LA ACUARELA
“Mira esa acuarela, la pintó Ana, antes de irse”.
Todavía no se había recuperado de la impresión que le había causado entrar en esa casa. Bueno, casa era una palabra que le venía grande, muy grande, a esas cuatro paredes húmedas e infectas. Por eso, cuando giró la cara para mirar la presunta acuarela, las palabras que se le habían atascado en la garganta, le bajaron de golpe al estómago y se lo contrajeron, en un acto tan físico, que él mismo se encogió con él. Una mancha informe, de un tono gris ceniciento, llena de una espesa y tupida capa de moho, que apenas destacaba sobre una pared en unas condiciones no mucho mejores que lo que un día fue un lienzo, le hizo mirar a su interlocutor, como si se dirigiese a una especie de extraño maniaco, y un escalofrío cercano al miedo, le recorrió la espalda.

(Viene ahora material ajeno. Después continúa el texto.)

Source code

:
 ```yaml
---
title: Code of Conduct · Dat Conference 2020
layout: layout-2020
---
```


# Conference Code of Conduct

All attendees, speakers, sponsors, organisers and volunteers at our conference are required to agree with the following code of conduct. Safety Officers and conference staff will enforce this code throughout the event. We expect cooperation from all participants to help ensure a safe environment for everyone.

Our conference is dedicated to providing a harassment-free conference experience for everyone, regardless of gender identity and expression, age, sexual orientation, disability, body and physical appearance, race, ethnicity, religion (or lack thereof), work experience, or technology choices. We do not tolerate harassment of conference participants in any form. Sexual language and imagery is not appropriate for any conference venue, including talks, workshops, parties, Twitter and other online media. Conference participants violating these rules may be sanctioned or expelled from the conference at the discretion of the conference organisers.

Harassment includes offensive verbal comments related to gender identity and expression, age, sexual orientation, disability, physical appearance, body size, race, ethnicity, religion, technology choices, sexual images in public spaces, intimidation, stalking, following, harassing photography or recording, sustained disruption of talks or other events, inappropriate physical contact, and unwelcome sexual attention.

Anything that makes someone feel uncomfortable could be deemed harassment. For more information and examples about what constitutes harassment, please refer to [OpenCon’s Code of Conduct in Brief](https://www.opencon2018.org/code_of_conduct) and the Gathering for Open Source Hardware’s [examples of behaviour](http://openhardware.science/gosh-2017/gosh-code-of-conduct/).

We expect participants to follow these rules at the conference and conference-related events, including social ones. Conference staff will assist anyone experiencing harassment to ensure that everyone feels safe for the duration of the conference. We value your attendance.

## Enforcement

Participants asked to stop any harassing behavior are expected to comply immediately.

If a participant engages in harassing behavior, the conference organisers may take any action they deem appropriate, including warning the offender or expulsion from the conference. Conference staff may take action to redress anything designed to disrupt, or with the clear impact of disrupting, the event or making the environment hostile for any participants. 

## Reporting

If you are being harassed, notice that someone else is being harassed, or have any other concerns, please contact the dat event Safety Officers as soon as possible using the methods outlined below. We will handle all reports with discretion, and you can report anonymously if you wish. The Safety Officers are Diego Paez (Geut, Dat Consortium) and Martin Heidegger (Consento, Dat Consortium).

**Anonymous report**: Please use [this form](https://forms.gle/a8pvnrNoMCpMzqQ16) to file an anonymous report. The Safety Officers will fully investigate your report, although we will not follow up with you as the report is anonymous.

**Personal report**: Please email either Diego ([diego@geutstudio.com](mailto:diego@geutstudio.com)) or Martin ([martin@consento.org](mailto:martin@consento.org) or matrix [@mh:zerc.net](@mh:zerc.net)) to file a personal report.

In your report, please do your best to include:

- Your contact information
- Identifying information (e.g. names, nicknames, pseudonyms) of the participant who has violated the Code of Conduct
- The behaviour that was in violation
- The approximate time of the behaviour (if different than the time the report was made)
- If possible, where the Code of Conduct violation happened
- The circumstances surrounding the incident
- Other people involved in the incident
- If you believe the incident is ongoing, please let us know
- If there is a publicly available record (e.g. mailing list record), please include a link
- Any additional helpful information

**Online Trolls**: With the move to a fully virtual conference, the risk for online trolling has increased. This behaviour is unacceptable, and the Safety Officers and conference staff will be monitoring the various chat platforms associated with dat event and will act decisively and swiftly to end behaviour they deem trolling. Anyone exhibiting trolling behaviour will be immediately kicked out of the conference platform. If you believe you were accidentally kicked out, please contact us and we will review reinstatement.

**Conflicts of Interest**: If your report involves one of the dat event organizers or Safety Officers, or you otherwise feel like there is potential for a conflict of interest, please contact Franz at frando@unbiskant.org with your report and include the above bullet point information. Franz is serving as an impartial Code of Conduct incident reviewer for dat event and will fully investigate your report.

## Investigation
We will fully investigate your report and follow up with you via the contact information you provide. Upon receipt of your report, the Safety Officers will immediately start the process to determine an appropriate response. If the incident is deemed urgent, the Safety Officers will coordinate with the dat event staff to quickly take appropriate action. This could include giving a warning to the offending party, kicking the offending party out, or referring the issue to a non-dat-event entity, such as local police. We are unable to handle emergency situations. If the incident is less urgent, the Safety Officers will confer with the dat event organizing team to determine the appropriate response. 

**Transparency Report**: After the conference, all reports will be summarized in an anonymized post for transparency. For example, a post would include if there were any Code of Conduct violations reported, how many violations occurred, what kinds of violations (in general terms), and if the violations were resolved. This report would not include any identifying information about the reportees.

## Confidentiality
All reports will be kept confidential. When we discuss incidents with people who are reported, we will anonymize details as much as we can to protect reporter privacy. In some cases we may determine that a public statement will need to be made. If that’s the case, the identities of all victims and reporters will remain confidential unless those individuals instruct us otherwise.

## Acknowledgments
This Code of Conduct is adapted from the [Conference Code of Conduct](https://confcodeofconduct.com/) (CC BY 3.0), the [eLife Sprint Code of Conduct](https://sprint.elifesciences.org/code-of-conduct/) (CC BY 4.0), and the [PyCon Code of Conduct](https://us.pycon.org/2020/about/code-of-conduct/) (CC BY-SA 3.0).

Pensó en el retrato de Dorian Grey, posiblemente el resultado final debió aproximarse bastante a lo que contemplaban sus ojos. A su mente vino también, una antigua película de terror, en la que los protagonistas llegaban a la casa de un pariente lejano. En un primer recorrido por la misma, comprobaron que nada de lo que en ella había, denotaba la presencia de un ser vivo. Es más, al llegar a la cocina, un trozo de pan, que al tomarlo en las manos se deshizo, le hizo decir a la protagonista la misma frase, que se le ocurrió a él, cuando cruzó el umbral de ese tablón que hacía las veces de puerta: “aquí no vive nadie hace siglos”.
Pero no era cierto, el dueño de “eso”, había muerto hacía unos días y hasta entonces, ese había sido su único domicilio conocido.
No escuchó nada más de lo que le decía el extraño personaje, que lo había llevado hasta allí. Recorrió los apenas cuarenta metros, que ocupaba esa tumba que se hacía pasar por casa, y trató de encontrar algo que le hiciese entender, cómo alguien pudo haber vivido ahí durante más de treinta años.
Sabía poco del que fue dueño de la casa, apenas habían coincidido un par de veces tomando café y comentado las noticias del día. Entonces le pareció un hombre inteligente y sagaz, aunque su aspecto algo abandonado y sucio, no invitaban a mayor cercanía con él.
El tono ceniciento que manifestaban las paredes, no era producto de la escasez de pintura. Esas paredes, sencillamente nunca habían sido pintadas, ni en su zona exterior, ni en la interior. Al tono gris habitual del cemento, se le había adherido el de la humedad y la suciedad de tantos años.
Avanzó hacia dentro, pensando que quizás allí encontraría vestigios que humanizaran algo ese terrible lugar. Pero nada más lejos de la realidad, lo que vio, no hizo sino acrecentar aún más, esa desazón que se había agarrado a su pecho. Dos mantas raídas, sin sábanas, cubrían un jergón de apenas unos centímetros de grosor, que lo separaban de un suelo, tan mugriento y gris como todo lo demás.
“¿Ahí dormía?” se atrevió a preguntar. “Si, el mejor sitio, alejado del muro”. Contestó el que lo había llevado hasta allí, señalando la pared del fondo, que aparecía cubierta con una ligera pelusa de moho verde, a lo largo de toda su extensión.
Ese tabique formaba parte de un pozo, la casa había sido construida anexionada a él, para aprovechar el tabique ya levantado, y le confería ese olor a humedad que parecía invadirlo todo. El conjunto aparecía vencido y cubierto de una pátina espantosa, que denotaba un pasado cuando menos escabroso. ¿Cómo habría sido la persona que la habitó? ¿Que sentimiento albergaría su alma, para auto condenarse a malvivir ahí?
Ya nunca lo sabría, pero esa casa aparecía como un testigo mudo de su vida, como una acuarela sin forma, ni color, igual que la que colgaba en sus paredes, que evidenciaba una de las muchas formas que adquiere la miseria humana.